> _Work required_
Print all entries precisely as they are written.

Source texts of formatted documents:
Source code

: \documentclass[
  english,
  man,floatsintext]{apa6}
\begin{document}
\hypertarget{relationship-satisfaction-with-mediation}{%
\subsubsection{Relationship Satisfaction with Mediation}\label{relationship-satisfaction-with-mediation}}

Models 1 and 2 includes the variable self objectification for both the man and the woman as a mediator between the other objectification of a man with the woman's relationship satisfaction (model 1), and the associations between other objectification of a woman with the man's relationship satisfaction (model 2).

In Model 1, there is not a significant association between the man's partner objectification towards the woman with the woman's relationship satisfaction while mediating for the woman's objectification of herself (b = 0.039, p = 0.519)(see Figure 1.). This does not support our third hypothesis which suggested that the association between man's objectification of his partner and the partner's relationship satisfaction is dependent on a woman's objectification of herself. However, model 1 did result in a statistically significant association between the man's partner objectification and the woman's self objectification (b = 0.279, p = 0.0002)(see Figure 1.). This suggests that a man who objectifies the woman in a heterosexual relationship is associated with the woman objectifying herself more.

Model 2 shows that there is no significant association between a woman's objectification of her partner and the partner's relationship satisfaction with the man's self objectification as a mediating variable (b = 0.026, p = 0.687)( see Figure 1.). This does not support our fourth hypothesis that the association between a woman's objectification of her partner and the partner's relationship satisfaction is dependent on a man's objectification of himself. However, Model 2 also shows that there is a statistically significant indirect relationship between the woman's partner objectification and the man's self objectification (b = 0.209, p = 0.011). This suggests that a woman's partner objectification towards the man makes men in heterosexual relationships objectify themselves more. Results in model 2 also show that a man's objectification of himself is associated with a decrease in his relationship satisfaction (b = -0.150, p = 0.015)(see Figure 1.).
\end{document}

> _Solved problem_
Source code

: \documentclass[
  english,
  man,floatsintext]{apa6}
\begin{document}
\hypertarget{relationship-satisfaction-with-mediation}{%
\subsubsection{Relationship Satisfaction with Mediation}\label{relationship-satisfaction-with-mediation}}

Models 1 and 2 includes the variable self objectification for both the man and the woman as a mediator between the other objectification of a man with the woman's relationship satisfaction (model 1), and the associations between other objectification of a woman with the man's relationship satisfaction (model 2).

In Model 1, there is not a significant association between the man's partner objectification towards the woman with the woman's relationship satisfaction while mediating for the woman's objectification of herself (b = 0.039, p = 0.519)(see Figure 1.). This does not support our third hypothesis which suggested that the association between man's objectification of his partner and the partner's relationship satisfaction is dependent on a woman's objectification of herself. However, model 1 did result in a statistically significant association between the man's partner objectification and the woman's self objectification (b = 0.279, p = 0.0002)(see Figure 1.). This suggests that a man who objectifies the woman in a heterosexual relationship is associated with the woman objectifying herself more.

Model 2 shows that there is no significant association between a woman's objectification of her partner and the partner's relationship satisfaction with the man's self objectification as a mediating variable (b = 0.026, p = 0.687)( see Figure 1.). This does not support our fourth hypothesis that the association between a woman's objectification of her partner and the partner's relationship satisfaction is dependent on a man's objectification of himself. However, Model 2 also shows that there is a statistically significant indirect relationship between the woman's partner objectification and the man's self objectification (b = 0.209, p = 0.011). This suggests that a woman's partner objectification towards the man makes men in heterosexual relationships objectify themselves more. Results in model 2 also show that a man's objectification of himself is associated with a decrease in his relationship satisfaction (b = -0.150, p = 0.015)(see Figure 1.).
\end{document}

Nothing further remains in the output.